RECORDS |
###

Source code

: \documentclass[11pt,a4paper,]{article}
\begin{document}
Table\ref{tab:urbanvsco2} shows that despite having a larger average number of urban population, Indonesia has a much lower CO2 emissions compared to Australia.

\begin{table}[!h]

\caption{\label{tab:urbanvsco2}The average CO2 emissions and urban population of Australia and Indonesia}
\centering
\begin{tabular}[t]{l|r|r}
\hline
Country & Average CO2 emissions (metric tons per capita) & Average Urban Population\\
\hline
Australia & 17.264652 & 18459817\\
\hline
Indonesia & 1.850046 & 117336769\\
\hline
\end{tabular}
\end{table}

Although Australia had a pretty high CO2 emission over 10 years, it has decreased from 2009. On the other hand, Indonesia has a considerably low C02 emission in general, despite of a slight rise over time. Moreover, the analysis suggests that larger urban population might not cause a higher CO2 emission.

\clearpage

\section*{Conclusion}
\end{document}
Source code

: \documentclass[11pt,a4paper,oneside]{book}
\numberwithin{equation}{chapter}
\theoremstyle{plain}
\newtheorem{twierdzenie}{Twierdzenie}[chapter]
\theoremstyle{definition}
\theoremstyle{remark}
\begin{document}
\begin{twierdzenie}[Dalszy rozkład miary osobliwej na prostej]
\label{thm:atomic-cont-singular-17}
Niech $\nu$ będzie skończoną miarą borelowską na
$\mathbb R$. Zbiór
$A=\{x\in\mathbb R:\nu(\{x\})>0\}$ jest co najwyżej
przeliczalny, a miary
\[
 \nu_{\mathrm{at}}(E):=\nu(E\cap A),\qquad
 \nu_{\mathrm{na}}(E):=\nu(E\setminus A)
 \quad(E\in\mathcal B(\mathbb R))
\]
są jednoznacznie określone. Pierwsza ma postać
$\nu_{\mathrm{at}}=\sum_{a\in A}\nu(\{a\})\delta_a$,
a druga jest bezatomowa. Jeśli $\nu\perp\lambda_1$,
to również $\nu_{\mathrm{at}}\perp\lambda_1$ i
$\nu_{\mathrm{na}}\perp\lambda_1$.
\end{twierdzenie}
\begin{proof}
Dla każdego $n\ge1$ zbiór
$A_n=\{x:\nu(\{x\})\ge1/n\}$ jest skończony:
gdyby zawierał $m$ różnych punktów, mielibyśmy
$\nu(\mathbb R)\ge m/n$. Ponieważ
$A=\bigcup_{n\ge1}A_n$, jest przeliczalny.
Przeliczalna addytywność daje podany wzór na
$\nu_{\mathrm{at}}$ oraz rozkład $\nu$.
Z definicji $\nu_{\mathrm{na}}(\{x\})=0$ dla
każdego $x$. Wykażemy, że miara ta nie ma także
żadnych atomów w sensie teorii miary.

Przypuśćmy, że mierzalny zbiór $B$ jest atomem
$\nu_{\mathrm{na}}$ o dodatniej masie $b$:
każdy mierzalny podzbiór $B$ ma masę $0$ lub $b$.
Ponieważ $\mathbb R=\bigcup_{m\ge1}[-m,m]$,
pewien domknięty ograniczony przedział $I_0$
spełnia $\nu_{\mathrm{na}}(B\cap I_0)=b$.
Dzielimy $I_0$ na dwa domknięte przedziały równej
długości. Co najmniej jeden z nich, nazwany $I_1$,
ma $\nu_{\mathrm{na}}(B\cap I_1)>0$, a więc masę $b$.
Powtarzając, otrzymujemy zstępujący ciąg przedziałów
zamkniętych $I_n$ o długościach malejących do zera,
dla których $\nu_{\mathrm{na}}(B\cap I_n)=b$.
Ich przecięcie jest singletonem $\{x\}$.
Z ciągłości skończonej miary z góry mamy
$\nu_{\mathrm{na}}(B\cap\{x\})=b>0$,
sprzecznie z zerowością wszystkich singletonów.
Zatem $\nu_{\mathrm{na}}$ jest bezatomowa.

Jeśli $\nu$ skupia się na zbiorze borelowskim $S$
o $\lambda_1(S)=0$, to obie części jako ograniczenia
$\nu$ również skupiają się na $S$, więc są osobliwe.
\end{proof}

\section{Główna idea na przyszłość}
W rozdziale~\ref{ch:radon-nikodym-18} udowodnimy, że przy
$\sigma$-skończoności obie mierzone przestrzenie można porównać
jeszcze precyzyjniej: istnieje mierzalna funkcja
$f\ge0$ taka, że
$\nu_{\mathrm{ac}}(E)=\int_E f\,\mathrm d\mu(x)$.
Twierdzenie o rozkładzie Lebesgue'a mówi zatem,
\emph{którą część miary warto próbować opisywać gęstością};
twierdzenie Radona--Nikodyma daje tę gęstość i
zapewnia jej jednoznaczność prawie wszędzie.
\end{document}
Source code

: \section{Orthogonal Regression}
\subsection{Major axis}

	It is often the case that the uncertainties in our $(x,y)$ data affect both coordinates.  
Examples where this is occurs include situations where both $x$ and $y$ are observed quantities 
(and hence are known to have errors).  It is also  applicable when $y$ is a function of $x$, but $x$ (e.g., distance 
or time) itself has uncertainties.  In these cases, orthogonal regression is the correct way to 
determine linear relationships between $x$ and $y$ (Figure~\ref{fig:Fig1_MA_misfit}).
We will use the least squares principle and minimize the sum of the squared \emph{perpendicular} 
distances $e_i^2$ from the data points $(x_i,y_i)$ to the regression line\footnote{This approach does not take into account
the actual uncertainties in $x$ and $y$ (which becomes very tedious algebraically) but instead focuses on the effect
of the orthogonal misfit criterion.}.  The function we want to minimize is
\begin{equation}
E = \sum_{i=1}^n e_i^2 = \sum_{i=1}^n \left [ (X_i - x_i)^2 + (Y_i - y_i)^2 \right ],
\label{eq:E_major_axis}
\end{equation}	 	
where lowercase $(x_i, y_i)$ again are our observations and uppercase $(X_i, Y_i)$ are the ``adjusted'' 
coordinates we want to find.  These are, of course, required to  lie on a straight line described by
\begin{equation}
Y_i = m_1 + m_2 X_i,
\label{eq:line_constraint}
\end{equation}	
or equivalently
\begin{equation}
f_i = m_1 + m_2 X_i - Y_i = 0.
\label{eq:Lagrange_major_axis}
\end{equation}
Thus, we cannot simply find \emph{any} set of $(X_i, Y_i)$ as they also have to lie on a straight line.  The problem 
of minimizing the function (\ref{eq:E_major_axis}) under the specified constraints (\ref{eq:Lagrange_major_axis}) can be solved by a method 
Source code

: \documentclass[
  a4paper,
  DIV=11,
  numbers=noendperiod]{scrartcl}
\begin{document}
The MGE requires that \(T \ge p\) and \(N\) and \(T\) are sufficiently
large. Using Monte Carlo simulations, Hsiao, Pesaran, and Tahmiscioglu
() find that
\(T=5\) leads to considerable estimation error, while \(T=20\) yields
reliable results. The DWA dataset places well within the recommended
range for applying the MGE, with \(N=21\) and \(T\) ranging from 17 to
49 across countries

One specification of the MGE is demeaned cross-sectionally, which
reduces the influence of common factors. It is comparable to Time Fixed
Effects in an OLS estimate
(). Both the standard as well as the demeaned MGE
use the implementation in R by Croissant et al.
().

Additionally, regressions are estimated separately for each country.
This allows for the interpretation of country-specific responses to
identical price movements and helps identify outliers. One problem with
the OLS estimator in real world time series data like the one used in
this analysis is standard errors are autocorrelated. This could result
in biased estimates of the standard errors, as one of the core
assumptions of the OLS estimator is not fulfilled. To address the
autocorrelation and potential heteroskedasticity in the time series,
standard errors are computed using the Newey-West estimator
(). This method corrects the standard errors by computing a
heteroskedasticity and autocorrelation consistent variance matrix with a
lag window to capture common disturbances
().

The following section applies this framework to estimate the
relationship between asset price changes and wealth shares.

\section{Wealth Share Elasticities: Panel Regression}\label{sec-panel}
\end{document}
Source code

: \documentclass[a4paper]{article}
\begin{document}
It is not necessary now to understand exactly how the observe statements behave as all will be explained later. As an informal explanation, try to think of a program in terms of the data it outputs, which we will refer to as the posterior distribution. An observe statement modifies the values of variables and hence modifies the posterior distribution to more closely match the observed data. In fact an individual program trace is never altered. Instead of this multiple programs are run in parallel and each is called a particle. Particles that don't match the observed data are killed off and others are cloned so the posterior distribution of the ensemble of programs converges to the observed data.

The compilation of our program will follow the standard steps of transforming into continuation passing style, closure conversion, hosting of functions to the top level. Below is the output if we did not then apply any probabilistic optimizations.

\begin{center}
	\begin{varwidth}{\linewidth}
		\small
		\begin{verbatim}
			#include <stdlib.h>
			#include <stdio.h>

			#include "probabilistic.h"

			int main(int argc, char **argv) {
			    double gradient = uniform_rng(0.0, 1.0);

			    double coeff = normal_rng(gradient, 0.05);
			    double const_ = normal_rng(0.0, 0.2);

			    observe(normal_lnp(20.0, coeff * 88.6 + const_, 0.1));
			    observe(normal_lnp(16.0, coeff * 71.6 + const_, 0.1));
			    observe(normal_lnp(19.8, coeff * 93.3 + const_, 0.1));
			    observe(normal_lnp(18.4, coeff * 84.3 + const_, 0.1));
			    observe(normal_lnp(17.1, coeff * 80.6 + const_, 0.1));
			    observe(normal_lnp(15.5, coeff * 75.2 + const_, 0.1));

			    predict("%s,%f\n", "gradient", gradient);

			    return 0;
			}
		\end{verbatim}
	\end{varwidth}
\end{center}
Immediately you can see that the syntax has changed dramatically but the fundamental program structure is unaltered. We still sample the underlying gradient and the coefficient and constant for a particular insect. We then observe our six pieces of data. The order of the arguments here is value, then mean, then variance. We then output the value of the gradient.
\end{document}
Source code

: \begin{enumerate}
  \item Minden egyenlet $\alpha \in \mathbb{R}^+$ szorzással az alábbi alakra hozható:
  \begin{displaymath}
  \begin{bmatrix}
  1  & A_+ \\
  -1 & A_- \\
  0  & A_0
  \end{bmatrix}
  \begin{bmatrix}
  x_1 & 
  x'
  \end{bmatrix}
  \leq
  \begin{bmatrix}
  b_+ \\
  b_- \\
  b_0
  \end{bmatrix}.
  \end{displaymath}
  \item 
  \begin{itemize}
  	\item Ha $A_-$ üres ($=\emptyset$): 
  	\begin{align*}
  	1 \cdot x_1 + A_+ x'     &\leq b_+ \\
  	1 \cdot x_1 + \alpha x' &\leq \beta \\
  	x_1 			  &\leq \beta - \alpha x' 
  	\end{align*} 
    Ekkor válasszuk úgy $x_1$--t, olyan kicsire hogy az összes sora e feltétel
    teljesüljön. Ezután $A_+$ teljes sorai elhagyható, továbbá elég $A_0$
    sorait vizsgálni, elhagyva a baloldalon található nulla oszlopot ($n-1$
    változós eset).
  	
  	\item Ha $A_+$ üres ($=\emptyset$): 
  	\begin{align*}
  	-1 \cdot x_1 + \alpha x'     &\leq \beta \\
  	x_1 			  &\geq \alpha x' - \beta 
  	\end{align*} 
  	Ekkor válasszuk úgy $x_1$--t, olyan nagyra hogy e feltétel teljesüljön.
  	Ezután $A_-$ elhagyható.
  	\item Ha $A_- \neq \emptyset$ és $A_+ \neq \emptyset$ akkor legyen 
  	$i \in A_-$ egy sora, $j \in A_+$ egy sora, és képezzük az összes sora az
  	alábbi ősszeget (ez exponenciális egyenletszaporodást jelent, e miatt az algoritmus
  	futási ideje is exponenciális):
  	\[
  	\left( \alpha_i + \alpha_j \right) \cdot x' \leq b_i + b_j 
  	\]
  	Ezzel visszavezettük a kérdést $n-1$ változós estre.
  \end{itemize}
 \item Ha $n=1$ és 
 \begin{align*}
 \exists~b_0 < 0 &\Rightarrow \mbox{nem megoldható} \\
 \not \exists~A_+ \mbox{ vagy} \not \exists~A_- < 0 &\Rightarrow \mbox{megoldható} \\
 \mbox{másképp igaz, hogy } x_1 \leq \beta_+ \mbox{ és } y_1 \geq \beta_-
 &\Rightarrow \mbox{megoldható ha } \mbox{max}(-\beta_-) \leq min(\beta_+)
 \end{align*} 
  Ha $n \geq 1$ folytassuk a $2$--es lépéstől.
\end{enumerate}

###

PROMPT | Only the lines above starting at the one containing "jeszcze precyzyjniej: istnieje" and ending at the one containing "twierdzenie Radona--Nikodyma daje", both included, are to be returned, exactly as they read.

SOLVED EXERCISE |
jeszcze precyzyjniej: istnieje mierzalna funkcja
$f\ge0$ taka, że
$\nu_{\mathrm{ac}}(E)=\int_E f\,\mathrm d\mu(x)$.
Twierdzenie o rozkładzie Lebesgue'a mówi zatem,
\emph{którą część miary warto próbować opisywać gęstością};
twierdzenie Radona--Nikodyma daje tę gęstość i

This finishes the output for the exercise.